Bit-rot: A change in a bitstream as a result of physical wear-and-tear on the material on which it is written. Thanks to advances in technology, bit-rot is much rarer and less severe than it used to be. However, at Deep Blue Data, we take bit-rot seriously by storing file copies on multiple servers and checking regularly to see if it has occurred.

Checksum: A handy algorithm for detecting even the smallest differences between files. We can immediately see if a file has changed by comparing its current checksum to the checksum our system generated when the file was first uploaded; we can then restore the file to its original state if need be.

Collection: A grouping of Works in the Deep Blue Data repository. These groupings can be used by researchers or Deep Blue Data staff to group related Works for ease of navigation. If you are interested in creating a Collection, please contact us. Examples of our collections include:

DOI: A unique, permanent digital code assigned to an object. DOI stands for Digital Object Identifier. DOIs are commonly used in academia to identify scholarly works and can be connected to metadata and URLs that point to an object’s online location or representation. As part of its mission to encourage data sharing and elevate research data as valuable scholarly output, Deep Blue Data works with DataCite, a DOI Registration Agency, to mint DOIs for datasets deposited to Deep Blue Data. For a more detailed discussion of DOIs for datasets, visit DataCite’s website.

Fixity: The state of being unchanged over time. Deep Blue Data ensures fixity for the files it hosts; in other words, we ensure that all files are continually fixed in the exact same state they were in upon upload, without a bit out of place.

Open access: A publishing model that seeks to make scholarly output, which is often indirectly paid for by tax dollars, freely and readily available to the public. As an Open Access repository, Deep Blue Data allows anyone with access to the internet to view Works and download files. Allowed uses of those files are governed by the license selected by the depositor and Deep Blue Data’s Terms of Use.

Open format: A file format with publicly available documentation or specifications. These files can be opened with a variety of software and hardware systems and are often associated with widely accepted professional standards. Quintessential examples are Plain Text (.txt) and Comma Separated Values (.csv) files. Deep Blue Data can provide superior preservation services for open formats as compared with proprietary formats.

Proprietary format: A file format that is commercially developed, which often means that its specifications are not publicly available and/or that files in that format can only be used with specialized software or hardware. Though Deep Blue Data accepts files in all formats, the repository’s ability to preserve proprietary formats is limited; therefore, files in open formats are preferred.
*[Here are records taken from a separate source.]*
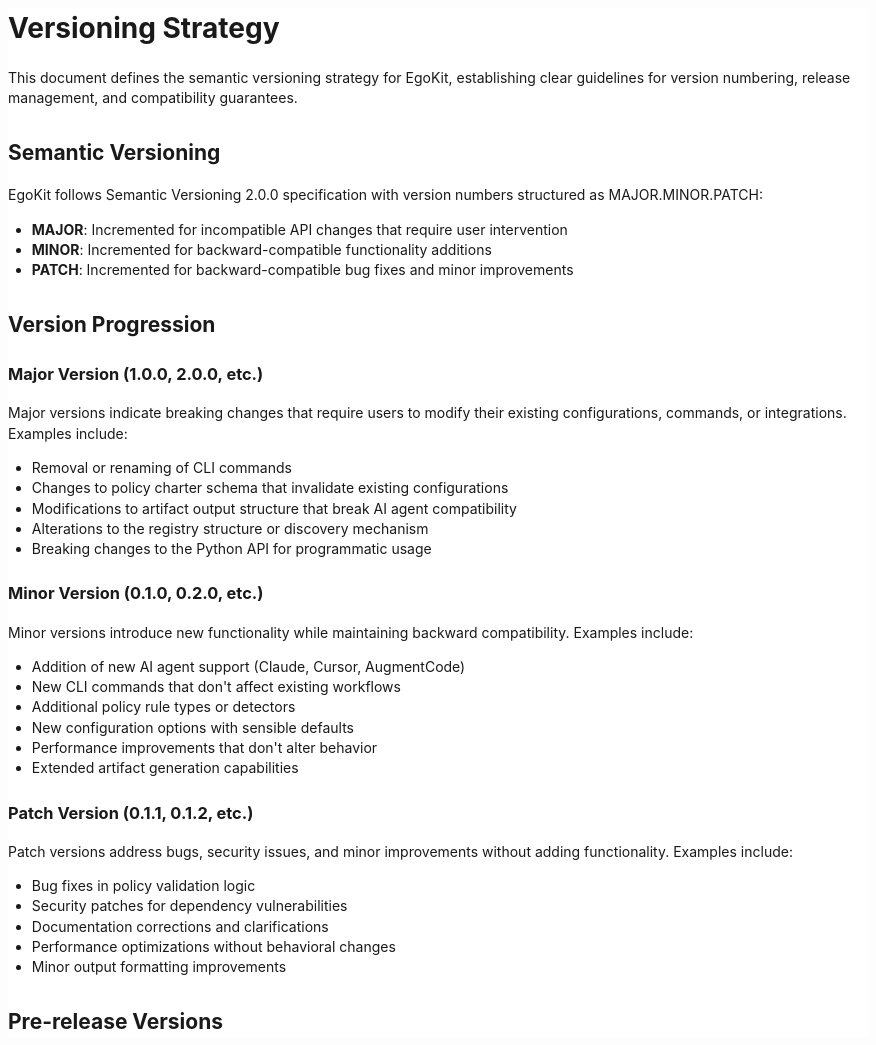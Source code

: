 # Versioning Strategy

This document defines the semantic versioning strategy for EgoKit, establishing clear guidelines for version numbering, release management, and compatibility guarantees.

## Semantic Versioning

EgoKit follows Semantic Versioning 2.0.0 specification with version numbers structured as MAJOR.MINOR.PATCH:

- **MAJOR**: Incremented for incompatible API changes that require user intervention
- **MINOR**: Incremented for backward-compatible functionality additions
- **PATCH**: Incremented for backward-compatible bug fixes and minor improvements

## Version Progression

### Major Version (1.0.0, 2.0.0, etc.)

Major versions indicate breaking changes that require users to modify their existing configurations, commands, or integrations. Examples include:

- Removal or renaming of CLI commands
- Changes to policy charter schema that invalidate existing configurations
- Modifications to artifact output structure that break AI agent compatibility
- Alterations to the registry structure or discovery mechanism
- Breaking changes to the Python API for programmatic usage

### Minor Version (0.1.0, 0.2.0, etc.)

Minor versions introduce new functionality while maintaining backward compatibility. Examples include:

- Addition of new AI agent support (Claude, Cursor, AugmentCode)
- New CLI commands that don't affect existing workflows
- Additional policy rule types or detectors
- New configuration options with sensible defaults
- Performance improvements that don't alter behavior
- Extended artifact generation capabilities

### Patch Version (0.1.1, 0.1.2, etc.)

Patch versions address bugs, security issues, and minor improvements without adding functionality. Examples include:

- Bug fixes in policy validation logic
- Security patches for dependency vulnerabilities
- Documentation corrections and clarifications
- Performance optimizations without behavioral changes
- Minor output formatting improvements

## Pre-release Versions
For more details about Deep Blue Data’s Preservation Policy, visit the Policies and Terms of Use page.

Proxy: A person to whom a depositor gives the authority to make a deposit on the depositor’s behalf. In cases where a proxy is appointed, the depositor of record still retains the authority to alter the deposit and answer questions about it; they remain responsible for its content.

Personally identifiable information: Data that can be used to discover the identity of human research subjects is considered to be personally identifiable information. In the vast majority of cases, we do not accept this kind of data, for both legal and ethical reasons. For more information, feel free to review U-M’s standard practice guide for research with human participants.
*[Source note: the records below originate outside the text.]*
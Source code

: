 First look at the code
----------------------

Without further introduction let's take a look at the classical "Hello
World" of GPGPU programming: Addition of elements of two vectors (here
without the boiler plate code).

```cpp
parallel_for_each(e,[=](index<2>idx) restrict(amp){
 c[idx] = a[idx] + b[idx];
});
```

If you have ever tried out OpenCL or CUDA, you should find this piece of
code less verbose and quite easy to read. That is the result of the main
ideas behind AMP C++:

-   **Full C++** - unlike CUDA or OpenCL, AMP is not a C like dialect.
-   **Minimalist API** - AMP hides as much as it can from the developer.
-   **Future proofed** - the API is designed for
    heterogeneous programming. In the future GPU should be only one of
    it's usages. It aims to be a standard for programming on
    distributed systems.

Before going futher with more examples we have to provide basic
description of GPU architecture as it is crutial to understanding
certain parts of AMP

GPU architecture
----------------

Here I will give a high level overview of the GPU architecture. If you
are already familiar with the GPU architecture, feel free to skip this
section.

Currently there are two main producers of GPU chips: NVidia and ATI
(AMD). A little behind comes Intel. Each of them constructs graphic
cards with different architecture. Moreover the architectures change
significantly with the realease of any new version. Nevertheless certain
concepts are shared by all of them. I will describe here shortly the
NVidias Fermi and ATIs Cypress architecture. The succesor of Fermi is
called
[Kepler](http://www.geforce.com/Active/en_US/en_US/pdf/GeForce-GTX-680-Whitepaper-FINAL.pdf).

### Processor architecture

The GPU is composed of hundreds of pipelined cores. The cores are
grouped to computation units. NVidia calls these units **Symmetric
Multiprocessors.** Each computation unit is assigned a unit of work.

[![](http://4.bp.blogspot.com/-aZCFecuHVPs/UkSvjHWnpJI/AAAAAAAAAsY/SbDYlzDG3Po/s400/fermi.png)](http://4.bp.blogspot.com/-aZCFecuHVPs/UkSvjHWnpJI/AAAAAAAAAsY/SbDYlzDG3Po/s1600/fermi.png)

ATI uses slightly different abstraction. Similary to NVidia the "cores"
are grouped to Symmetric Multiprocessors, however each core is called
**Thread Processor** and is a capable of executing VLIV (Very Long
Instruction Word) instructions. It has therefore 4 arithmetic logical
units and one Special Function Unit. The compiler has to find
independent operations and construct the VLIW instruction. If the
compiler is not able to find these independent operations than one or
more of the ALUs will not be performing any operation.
Sensitive data: Data that, if published, could result in harm to research subjects through the disclosure of information that is considered confidential or private. Deep Blue Data does not accept sensitive data. However, in some cases, data can be de-identified or otherwise modified to allow publication. Researchers with questions or concerns about the sensitivity of their data should reach out to Research Ethics and Compliance, a unit of the University of Michigan’s Office of Research.